Posts tagged: virtualization

Xen vs. kvm

Just found that I didn’t do any research to compare Xen and kvm, obviously two are both announcing they perform much better than VMWare, which I believe that’s true, but I haven’t read anything about xen vs. kvm yet.

Will post something here – but I won’t do my own comparison as it will be too much to me.

Trying Proxmox

I recently spent lot of time on reading articles from Linux Magazine, as it always introduce pretty new (or not new, but less known) technology and products, this time it is Proxmox, an open source virtualization product.

I’m running VMWare Go at home at this moment, but I failed to solve the license issue and every 60 days I have to re-install everything. I guess I got the wrong ISO, so what I installed was actually for vSphere, but I just don’t want to spend too much time on digging it out as obviously VMWare does not want people get the right solution easily.

Xen is another story, at least to me it is not easy to use, maybe next version will be easier (I should take a try either but I lack of machines …). Also, I still have this impression that running Ubuntu with Xen is painful as it is, kind of, tightly bundled with RedHat distro.

Now here comes Proxmox which seems promising, I will take a try today (may be weekend as well) and then if it works I will stick with it, but if not … I will try out Xen.

Let’s see.

Performance of VMs

I used to run 4 VMs on my dual core machine but actually was running nothing seriousely.
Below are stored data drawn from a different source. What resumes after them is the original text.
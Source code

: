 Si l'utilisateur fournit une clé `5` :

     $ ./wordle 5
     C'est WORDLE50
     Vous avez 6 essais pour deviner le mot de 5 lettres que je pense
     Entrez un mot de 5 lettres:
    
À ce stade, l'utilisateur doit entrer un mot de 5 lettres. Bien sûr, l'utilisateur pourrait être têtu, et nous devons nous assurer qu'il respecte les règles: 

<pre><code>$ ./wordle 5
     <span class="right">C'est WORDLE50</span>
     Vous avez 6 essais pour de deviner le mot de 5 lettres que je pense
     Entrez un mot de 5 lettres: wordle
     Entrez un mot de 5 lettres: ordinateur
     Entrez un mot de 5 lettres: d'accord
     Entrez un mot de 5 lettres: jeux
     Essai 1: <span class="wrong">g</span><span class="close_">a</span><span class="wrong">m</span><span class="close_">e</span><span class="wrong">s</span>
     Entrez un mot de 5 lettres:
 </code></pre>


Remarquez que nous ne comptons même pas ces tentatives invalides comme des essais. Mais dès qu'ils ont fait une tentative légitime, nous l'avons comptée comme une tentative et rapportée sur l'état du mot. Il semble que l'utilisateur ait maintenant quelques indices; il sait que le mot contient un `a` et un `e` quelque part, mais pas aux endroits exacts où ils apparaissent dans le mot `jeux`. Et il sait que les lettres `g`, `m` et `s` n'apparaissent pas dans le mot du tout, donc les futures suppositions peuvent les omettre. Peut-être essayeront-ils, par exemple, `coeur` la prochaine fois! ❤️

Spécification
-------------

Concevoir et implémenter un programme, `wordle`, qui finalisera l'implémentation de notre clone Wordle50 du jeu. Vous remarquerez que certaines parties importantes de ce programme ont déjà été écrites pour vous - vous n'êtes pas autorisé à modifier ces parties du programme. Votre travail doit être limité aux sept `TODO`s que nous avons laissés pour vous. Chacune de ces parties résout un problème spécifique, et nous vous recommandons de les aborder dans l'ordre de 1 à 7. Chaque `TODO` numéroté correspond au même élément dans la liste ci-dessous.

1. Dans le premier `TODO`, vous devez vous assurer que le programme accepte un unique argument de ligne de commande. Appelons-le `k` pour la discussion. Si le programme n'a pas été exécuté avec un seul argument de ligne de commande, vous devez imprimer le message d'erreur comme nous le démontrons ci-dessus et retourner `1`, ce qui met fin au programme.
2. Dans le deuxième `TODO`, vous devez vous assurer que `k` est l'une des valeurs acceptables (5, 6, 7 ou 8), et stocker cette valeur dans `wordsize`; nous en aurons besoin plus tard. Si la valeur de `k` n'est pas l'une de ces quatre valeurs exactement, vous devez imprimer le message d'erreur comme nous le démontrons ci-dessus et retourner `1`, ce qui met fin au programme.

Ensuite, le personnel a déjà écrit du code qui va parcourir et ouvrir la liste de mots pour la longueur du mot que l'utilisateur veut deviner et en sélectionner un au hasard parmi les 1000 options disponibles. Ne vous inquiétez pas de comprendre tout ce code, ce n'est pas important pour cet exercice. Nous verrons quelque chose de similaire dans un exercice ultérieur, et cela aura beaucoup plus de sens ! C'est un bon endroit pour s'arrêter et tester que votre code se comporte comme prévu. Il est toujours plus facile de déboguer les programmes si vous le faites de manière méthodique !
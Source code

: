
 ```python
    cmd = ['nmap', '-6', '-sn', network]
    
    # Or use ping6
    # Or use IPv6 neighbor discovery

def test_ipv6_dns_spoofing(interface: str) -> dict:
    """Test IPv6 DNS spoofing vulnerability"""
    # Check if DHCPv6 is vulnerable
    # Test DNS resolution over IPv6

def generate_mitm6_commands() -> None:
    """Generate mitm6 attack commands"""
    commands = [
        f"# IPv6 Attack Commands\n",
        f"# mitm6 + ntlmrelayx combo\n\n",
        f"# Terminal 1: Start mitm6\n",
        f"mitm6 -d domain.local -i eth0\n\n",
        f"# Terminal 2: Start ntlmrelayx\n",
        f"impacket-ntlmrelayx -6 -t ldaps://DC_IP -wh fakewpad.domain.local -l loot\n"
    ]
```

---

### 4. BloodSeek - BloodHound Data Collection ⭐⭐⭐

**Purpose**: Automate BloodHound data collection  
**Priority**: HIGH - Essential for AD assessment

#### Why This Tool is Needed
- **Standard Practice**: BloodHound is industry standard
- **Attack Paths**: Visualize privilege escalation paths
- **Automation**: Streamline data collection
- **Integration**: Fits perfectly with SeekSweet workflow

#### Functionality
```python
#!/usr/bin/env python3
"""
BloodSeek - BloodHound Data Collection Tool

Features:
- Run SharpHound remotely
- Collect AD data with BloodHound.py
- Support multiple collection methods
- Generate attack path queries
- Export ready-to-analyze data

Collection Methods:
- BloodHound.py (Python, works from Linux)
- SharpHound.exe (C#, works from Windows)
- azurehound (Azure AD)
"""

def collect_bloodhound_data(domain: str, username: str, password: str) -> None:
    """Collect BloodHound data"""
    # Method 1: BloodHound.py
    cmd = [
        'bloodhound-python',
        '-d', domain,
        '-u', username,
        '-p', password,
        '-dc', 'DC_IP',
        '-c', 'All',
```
A while back I read an article from Ubuntu about its cloud setup, mentioning you should not run VMs more than number of cores you have, I was laughing at the article at that time, since it sounds ridiclous – as long as CPU can handle the load, we should run as many VMs as possible and – the bottleneck seems coming freom memory to me.

Obviously I was wrong. Once I started testing Casasandra, I got lots of timeouts from 4 VMs, I checked memory, there was no problem at all, i.e. every VM’s memory is in physical memory. I was also doubt Ubuntu is not doing as good as Fedore, obviously Iwas wrong either, then I recalled the article, shut down 2 VMs and … you know, things work like a chime.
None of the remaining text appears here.